The task: From the records below, transcribe only the lines running from the one with "return ((instr_opcode (instr)" through the one with "statically evaluated to". Keep both of those end lines.

Stored items:

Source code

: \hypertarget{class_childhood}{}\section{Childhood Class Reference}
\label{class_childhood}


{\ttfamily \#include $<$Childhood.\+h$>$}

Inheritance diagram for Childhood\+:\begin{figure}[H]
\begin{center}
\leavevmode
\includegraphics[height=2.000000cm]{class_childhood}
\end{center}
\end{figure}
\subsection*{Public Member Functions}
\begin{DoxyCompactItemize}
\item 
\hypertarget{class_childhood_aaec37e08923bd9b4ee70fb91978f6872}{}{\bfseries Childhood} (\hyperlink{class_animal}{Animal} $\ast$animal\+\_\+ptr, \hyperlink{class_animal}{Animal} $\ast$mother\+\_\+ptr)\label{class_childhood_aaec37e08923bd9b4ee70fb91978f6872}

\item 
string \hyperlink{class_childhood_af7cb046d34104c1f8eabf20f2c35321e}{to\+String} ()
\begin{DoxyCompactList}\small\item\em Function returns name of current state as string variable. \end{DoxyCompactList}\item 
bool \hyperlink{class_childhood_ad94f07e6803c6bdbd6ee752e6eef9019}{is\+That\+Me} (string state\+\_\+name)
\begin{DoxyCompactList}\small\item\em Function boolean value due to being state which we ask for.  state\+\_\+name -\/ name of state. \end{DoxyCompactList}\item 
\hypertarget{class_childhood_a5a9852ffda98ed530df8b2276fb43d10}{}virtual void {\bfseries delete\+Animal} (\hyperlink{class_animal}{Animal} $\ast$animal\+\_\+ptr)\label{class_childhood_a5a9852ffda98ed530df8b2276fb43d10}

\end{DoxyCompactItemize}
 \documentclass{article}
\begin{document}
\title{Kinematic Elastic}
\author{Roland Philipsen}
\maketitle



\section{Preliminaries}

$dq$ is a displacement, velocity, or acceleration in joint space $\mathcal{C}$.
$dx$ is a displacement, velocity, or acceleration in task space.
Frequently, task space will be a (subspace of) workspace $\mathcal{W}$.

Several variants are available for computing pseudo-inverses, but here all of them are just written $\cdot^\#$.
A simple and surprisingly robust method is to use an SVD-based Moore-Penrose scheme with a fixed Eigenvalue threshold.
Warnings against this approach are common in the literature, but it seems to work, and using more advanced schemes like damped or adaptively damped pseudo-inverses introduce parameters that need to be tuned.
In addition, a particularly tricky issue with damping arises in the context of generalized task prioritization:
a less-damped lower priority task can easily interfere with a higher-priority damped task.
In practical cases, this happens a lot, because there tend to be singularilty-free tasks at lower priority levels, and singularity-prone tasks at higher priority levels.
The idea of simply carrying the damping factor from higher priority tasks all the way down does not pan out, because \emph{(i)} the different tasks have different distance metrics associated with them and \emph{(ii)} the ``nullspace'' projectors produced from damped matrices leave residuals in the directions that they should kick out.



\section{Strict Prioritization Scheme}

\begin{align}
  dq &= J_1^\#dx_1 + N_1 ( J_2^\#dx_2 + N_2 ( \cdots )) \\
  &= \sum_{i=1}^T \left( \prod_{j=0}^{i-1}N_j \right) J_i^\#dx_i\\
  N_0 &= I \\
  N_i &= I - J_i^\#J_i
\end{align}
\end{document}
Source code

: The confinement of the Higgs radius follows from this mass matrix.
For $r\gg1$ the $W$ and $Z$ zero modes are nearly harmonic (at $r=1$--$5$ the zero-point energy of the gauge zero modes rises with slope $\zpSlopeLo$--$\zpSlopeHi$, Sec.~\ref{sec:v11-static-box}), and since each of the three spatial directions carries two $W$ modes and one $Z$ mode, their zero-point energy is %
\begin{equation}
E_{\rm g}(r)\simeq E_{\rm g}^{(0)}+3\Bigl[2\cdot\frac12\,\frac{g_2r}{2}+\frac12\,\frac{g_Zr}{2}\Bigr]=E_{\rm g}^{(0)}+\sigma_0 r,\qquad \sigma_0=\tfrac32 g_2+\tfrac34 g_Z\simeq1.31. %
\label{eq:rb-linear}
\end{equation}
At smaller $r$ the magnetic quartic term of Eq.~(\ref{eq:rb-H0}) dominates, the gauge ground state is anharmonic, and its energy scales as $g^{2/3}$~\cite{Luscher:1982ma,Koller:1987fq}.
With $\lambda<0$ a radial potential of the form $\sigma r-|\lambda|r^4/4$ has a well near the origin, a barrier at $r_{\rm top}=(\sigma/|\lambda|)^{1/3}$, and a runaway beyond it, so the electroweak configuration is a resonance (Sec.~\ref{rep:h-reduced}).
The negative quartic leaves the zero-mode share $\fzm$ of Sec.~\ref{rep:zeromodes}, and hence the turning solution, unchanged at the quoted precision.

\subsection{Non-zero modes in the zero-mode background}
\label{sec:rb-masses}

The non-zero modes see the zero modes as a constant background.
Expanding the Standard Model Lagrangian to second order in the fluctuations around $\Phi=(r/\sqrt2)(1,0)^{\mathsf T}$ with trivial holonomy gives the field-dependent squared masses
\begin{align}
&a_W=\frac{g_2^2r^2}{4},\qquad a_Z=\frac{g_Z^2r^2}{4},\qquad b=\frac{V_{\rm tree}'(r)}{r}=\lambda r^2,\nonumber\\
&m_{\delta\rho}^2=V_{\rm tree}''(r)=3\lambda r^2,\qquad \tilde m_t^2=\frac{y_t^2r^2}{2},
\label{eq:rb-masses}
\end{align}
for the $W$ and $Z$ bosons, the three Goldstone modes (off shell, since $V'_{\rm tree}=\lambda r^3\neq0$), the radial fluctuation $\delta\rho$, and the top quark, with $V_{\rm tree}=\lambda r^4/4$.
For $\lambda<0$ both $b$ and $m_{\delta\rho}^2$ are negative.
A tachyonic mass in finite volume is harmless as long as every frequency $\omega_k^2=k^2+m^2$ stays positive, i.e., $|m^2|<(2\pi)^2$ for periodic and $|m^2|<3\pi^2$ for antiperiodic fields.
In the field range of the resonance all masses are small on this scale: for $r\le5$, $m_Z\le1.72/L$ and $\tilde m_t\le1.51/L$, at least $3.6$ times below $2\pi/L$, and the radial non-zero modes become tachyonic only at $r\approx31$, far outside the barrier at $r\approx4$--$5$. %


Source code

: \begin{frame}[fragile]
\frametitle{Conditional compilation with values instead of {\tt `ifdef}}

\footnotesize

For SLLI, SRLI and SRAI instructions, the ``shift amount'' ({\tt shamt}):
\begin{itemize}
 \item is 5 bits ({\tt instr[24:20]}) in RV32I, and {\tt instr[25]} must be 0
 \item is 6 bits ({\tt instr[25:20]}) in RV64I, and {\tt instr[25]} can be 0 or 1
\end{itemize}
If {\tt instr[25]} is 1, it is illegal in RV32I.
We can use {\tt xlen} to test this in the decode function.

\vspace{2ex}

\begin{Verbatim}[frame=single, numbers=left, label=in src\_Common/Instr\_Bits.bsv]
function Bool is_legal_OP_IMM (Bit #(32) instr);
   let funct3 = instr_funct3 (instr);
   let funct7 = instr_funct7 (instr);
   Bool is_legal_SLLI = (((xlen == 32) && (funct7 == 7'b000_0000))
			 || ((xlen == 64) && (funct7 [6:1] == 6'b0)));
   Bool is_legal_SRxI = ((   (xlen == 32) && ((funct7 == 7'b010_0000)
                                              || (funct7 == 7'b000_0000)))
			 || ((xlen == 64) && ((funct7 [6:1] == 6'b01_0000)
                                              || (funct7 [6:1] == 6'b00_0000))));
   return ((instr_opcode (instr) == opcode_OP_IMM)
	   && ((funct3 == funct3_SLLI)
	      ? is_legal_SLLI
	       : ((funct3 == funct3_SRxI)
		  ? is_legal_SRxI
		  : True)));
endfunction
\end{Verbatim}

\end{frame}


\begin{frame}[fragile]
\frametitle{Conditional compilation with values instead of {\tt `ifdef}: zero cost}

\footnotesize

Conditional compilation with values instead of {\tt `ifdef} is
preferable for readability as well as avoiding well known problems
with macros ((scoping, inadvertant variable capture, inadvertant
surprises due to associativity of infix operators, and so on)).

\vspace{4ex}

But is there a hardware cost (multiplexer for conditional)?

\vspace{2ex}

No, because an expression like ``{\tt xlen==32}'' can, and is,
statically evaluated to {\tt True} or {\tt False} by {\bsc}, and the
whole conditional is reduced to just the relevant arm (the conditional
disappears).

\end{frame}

Your solution:
   return ((instr_opcode (instr) == opcode_OP_IMM)
	   && ((funct3 == funct3_SLLI)
	      ? is_legal_SLLI
	       : ((funct3 == funct3_SRxI)
		  ? is_legal_SRxI
		  : True)));
endfunction
\end{Verbatim}

\end{frame}


\begin{frame}[fragile]
\frametitle{Conditional compilation with values instead of {\tt `ifdef}: zero cost}

\footnotesize

Conditional compilation with values instead of {\tt `ifdef} is
preferable for readability as well as avoiding well known problems
with macros ((scoping, inadvertant variable capture, inadvertant
surprises due to associativity of infix operators, and so on)).

\vspace{4ex}

But is there a hardware cost (multiplexer for conditional)?

\vspace{2ex}

No, because an expression like ``{\tt xlen==32}'' can, and is,
statically evaluated to {\tt True} or {\tt False} by {\bsc}, and the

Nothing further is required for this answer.